**Exercise objective**
In the listing below, find the line with "for used, faulty", then repeat exactly every line from the top through that one.

**Task inputs**
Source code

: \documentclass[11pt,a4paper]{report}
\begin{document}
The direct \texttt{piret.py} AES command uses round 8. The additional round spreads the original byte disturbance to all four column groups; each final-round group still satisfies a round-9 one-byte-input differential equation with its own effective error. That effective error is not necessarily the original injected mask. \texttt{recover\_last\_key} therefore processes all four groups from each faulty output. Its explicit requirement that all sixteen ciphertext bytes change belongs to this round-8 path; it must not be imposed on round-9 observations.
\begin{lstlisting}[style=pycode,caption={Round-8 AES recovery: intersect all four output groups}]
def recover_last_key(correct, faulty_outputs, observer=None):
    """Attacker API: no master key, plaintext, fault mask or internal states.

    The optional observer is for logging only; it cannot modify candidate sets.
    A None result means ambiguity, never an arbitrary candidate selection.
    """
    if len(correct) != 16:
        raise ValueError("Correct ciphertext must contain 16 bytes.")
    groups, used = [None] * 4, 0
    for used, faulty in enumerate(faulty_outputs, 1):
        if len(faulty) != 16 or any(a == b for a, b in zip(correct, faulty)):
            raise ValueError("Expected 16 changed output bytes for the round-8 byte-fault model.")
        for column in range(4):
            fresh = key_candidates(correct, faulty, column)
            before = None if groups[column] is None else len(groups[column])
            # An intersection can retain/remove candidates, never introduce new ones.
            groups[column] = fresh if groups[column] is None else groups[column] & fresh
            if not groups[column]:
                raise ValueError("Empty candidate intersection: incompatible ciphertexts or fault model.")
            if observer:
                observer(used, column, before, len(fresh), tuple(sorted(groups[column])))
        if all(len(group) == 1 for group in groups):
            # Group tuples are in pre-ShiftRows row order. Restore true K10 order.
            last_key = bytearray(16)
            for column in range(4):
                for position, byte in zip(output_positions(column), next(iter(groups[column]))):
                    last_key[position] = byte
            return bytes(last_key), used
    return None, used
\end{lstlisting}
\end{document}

**Solution for this exercise**
Source code

: \documentclass[11pt,a4paper]{report}
\begin{document}
The direct \texttt{piret.py} AES command uses round 8. The additional round spreads the original byte disturbance to all four column groups; each final-round group still satisfies a round-9 one-byte-input differential equation with its own effective error. That effective error is not necessarily the original injected mask. \texttt{recover\_last\_key} therefore processes all four groups from each faulty output. Its explicit requirement that all sixteen ciphertext bytes change belongs to this round-8 path; it must not be imposed on round-9 observations.
\begin{lstlisting}[style=pycode,caption={Round-8 AES recovery: intersect all four output groups}]
def recover_last_key(correct, faulty_outputs, observer=None):
    """Attacker API: no master key, plaintext, fault mask or internal states.

    The optional observer is for logging only; it cannot modify candidate sets.
    A None result means ambiguity, never an arbitrary candidate selection.
    """
    if len(correct) != 16:
        raise ValueError("Correct ciphertext must contain 16 bytes.")
    groups, used = [None] * 4, 0
    for used, faulty in enumerate(faulty_outputs, 1):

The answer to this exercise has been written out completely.